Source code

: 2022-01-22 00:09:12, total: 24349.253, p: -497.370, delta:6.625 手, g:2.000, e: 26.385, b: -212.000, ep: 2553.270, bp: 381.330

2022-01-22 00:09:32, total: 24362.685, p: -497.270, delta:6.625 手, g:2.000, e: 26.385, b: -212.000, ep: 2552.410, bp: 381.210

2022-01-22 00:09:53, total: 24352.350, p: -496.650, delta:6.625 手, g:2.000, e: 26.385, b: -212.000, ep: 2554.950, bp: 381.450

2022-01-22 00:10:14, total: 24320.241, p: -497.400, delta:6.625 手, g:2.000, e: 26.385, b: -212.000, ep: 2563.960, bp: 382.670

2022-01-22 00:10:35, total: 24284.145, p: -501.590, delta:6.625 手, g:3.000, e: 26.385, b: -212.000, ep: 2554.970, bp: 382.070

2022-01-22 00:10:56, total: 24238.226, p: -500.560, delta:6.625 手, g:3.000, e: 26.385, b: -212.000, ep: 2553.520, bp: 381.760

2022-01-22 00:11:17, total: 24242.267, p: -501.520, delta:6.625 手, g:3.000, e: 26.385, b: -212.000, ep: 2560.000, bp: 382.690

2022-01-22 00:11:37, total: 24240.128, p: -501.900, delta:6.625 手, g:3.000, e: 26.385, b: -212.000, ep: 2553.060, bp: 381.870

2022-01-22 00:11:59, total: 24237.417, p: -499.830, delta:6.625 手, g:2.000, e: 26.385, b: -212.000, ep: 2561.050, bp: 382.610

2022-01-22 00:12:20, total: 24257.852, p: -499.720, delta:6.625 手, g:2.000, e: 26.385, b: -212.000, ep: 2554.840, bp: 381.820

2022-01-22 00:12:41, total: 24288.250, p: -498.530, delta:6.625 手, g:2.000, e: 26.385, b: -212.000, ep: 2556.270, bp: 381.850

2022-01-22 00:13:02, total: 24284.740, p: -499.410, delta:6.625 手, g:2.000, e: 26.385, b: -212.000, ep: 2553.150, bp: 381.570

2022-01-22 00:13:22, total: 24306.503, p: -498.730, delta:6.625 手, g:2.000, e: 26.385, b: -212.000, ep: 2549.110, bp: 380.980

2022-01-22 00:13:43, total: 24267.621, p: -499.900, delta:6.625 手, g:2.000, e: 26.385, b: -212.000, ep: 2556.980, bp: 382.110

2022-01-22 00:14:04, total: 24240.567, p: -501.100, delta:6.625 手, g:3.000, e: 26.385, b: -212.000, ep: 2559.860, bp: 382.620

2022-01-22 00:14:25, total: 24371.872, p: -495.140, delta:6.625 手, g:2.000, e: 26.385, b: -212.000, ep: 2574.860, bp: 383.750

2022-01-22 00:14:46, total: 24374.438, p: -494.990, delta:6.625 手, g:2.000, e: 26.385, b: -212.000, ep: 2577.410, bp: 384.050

#### [WHAT TO DO]
In the listing above, transcribe exactly everything from the line containing "2022-01-22 00:12:20, total: 24257.852, p: -499.720, delta:6.625" down to the line containing "2022-01-22 00:12:41, total: 24288.250, p: -498.530, delta:6.625", including both and nothing more.

#### [RESPONSE FOR THIS EXERCISE]
2022-01-22 00:12:20, total: 24257.852, p: -499.720, delta:6.625 手, g:2.000, e: 26.385, b: -212.000, ep: 2554.840, bp: 381.820

2022-01-22 00:12:41, total: 24288.250, p: -498.530, delta:6.625 手, g:2.000, e: 26.385, b: -212.000, ep: 2556.270, bp: 381.850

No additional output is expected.